Quando vejo retratos, quando sinto cheiros, quando escuto uma voz, quando me lembro do passado, eu sinto saudades.
Sinto saudades de amigos que nunca mais vi, de pessoas com quem não mais falei ou cruzei...
Sinto saudades da minha infância, do meu primeiro amor, do meu segundo, do terceiro, do penúltimo e daqueles que ainda vou ter, se Deus quiser...
Sinto saudades do presente, que não aproveitei de todo, lembrando do passado e apostando n o futuro.
Sinto saudades do futuro, que se idealizado, provavelmente não será do jeito que eu penso que vai ser...
Sinto saudades de quem me deixou e de quem eu deixei!
De quem disse que viria e nem apareceu; de quem apareceu correndo, sem me conhecer direito, de quem nunca vou ter a oportunidade de conhecer.
Sinto saudades dos que se foram e de quem não me despedi direito!
Daqueles que não tiveram como me dizer adeus; de gente que passou na calçada contrária da minha vida e que só enxerguei de vislumbre.
Sinto saudades de coisas que tive e de outras que não tive mas quis muito ter!

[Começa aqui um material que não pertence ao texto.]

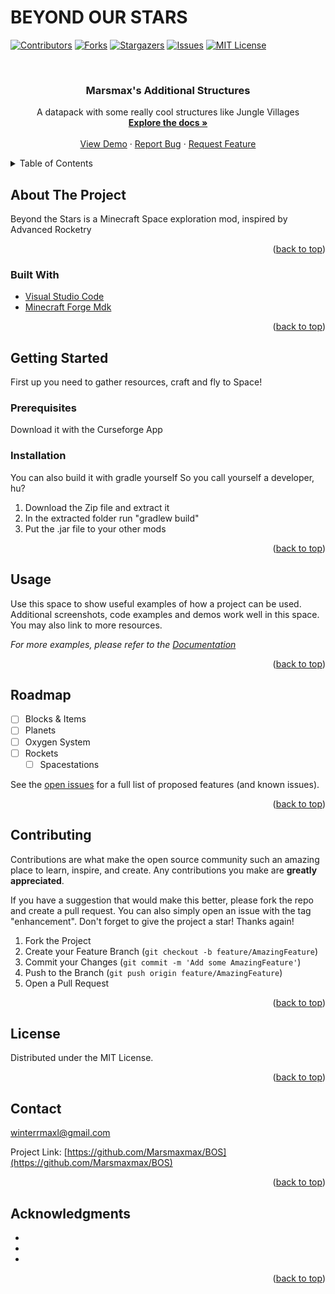 # BEYOND OUR STARS
<div id="top"></div>

[![Contributors][contributors-shield]][contributors-url]
[![Forks][forks-shield]][forks-url]
[![Stargazers][stars-shield]][stars-url]
[![Issues][issues-shield]][issues-url]
[![MIT License][license-shield]][license-url]



<!-- PROJECT LOGO -->
<br />
<div align="center">
  <a href="https://github.com/Marsmaxmax/BOS">
  </a>

<h3 align="center">Marsmax's Additional Structures</h3>

  <p align="center">
    A datapack with some really cool structures like Jungle Villages
    <br />
    <a href="https://github.com/Marsmaxmax/BOS"><strong>Explore the docs »</strong></a>
    <br />
    <br />
    <a href="https://github.com/Marsmaxmax/BOS">View Demo</a>
    ·
    <a href="https://github.com/Marsmaxmax/BOS/issues">Report Bug</a>
    ·
    <a href="https://github.com/Marsmaxmax/BOS/issues">Request Feature</a>
  </p>
</div>



<!-- TABLE OF CONTENTS -->
<details>
  <summary>Table of Contents</summary>
  <ol>
    <li>
      <a href="#about-the-project">About The Project</a>
      <ul>
        <li><a href="#built-with">Built With</a></li>
      </ul>
    </li>
    <li>
      <a href="#getting-started">Getting Started</a>
      <ul>
        <li><a href="#prerequisites">Prerequisites</a></li>
        <li><a href="#installation">Installation</a></li>
      </ul>
    </li>
    <li><a href="#usage">Usage</a></li>
    <li><a href="#roadmap">Roadmap</a></li>
    <li><a href="#contributing">Contributing</a></li>
    <li><a href="#license">License</a></li>
    <li><a href="#contact">Contact</a></li>
    <li><a href="#acknowledgments">Acknowledgments</a></li>
  </ol>
</details>



<!-- ABOUT THE PROJECT -->
## About The Project

Beyond the Stars is a Minecraft Space exploration mod, inspired by Advanced Rocketry

<p align="right">(<a href="#top">back to top</a>)</p>



### Built With

* [Visual Studio Code](https://code.visualstudio.com)
* [Minecraft Forge Mdk](https://files.minecraftforge.net/net/minecraftforge/forge/index_1.19.2.html)
<p align="right">(<a href="#top">back to top</a>)</p>



<!-- GETTING STARTED -->
## Getting Started
First up you need to gather resources, craft and fly to Space!
### Prerequisites
Download it with the Curseforge App
### Installation
You can also build it with gradle yourself
So you call yourself a developer, hu?
1. Download the Zip file and extract it
2. In the extracted folder run "gradlew build"
3. Put the .jar file to your other mods

<p align="right">(<a href="#top">back to top</a>)</p>



<!-- USAGE EXAMPLES -->
## Usage

Use this space to show useful examples of how a project can be used. Additional screenshots, code examples and demos work well in this space. You may also link to more resources.

_For more examples, please refer to the [Documentation](https://example.com)_

<p align="right">(<a href="#top">back to top</a>)</p>



<!-- ROADMAP -->
## Roadmap

- [ ] Blocks & Items
- [ ] Planets
- [ ] Oxygen System
- [ ] Rockets
    -[ ] Spacestations

See the [open issues](https://github.com/Marsmaxmax/BOS/issues) for a full list of proposed features (and known issues).

<p align="right">(<a href="#top">back to top</a>)</p>



<!-- CONTRIBUTING -->
## Contributing

Contributions are what make the open source community such an amazing place to learn, inspire, and create. Any contributions you make are **greatly appreciated**.

If you have a suggestion that would make this better, please fork the repo and create a pull request. You can also simply open an issue with the tag "enhancement".
Don't forget to give the project a star! Thanks again!

1. Fork the Project
2. Create your Feature Branch (`git checkout -b feature/AmazingFeature`)
3. Commit your Changes (`git commit -m 'Add some AmazingFeature'`)
4. Push to the Branch (`git push origin feature/AmazingFeature`)
5. Open a Pull Request

<p align="right">(<a href="#top">back to top</a>)</p>



<!-- LICENSE -->
## License

Distributed under the MIT License.

<p align="right">(<a href="#top">back to top</a>)</p>



<!-- CONTACT -->
## Contact

winterrmaxl@gmail.com

Project Link: [https://github.com/Marsmaxmax/BOS](https://github.com/Marsmaxmax/BOS)

<p align="right">(<a href="#top">back to top</a>)</p>



<!-- ACKNOWLEDGMENTS -->
## Acknowledgments

* []()
* []()
* []()

<p align="right">(<a href="#top">back to top</a>)</p>



<!-- MARKDOWN LINKS & IMAGES -->
<!-- https://www.markdownguide.org/basic-syntax/#reference-style-links -->
[contributors-shield]: https://img.shields.io/github/contributors/Marsmaxmax/Mm-s-Additional-Structures.svg?style=for-the-badge
[contributors-url]: https://github.com/Marsmaxmax/Mm-s-Additional-Structures/graphs/contributors
[forks-shield]: https://img.shields.io/github/forks/Marsmaxmax/Mm-s-Additional-Structures.svg?style=for-the-badge
[forks-url]: https://github.com/Marsmaxmax/Mm-s-Additional-Structures/network/members
[stars-shield]: https://img.shields.io/github/stars/Marsmaxmax/Mm-s-Additional-Structures.svg?style=for-the-badge
[stars-url]: https://github.com/Marsmaxmax/Mm-s-Additional-Structures/stargazers
[issues-shield]: https://img.shields.io/github/issues/Marsmaxmax/Mm-s-Additional-Structures.svg?style=for-the-badge
[issues-url]: https://github.com/Marsmaxmax/Mm-s-Additional-Structures/issues
[license-shield]: https://img.shields.io/github/license/Marsmaxmax/Mm-s-Additional-Structures.svg?style=for-the-badge
[license-url]: https://github.com/Marsmaxmax/Mm-s-Additional-Structures/blob/master/LICENSE.txt

[product-screenshot]: images/screenshot.png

Sinto saudades de coisas que nem sei se existiram.
Sinto saudades de coisas sérias, de coisas hilariantes, de casos, de experiências...
Sinto saudades do cachorrinho que eu tive um dia e que me amava fielmente como só os cães são capazes de fazer.
Sinto saudades dos livros que li e que me fizeram viajar!
Sinto saudades dos discos que ouvi e que me fizeram sonhar.
Sinto saudades das coisas que vivi e das que deixei passar, sem curtir na totalidade...
Quantas vezes tenho vontade de encontrar não sei o que... não sei onde ... para resgatar alguma coisa que nem sei o que é e nem onde perdi.
Vejo o mundo girando e penso que poderia estar sentindo saudades em japonês, em russo, em italiano, em inglês ... mas que minha saudade, por eu ter nascido no Brasil, só fala português, embora, lá no fundo, possa ser poliglota.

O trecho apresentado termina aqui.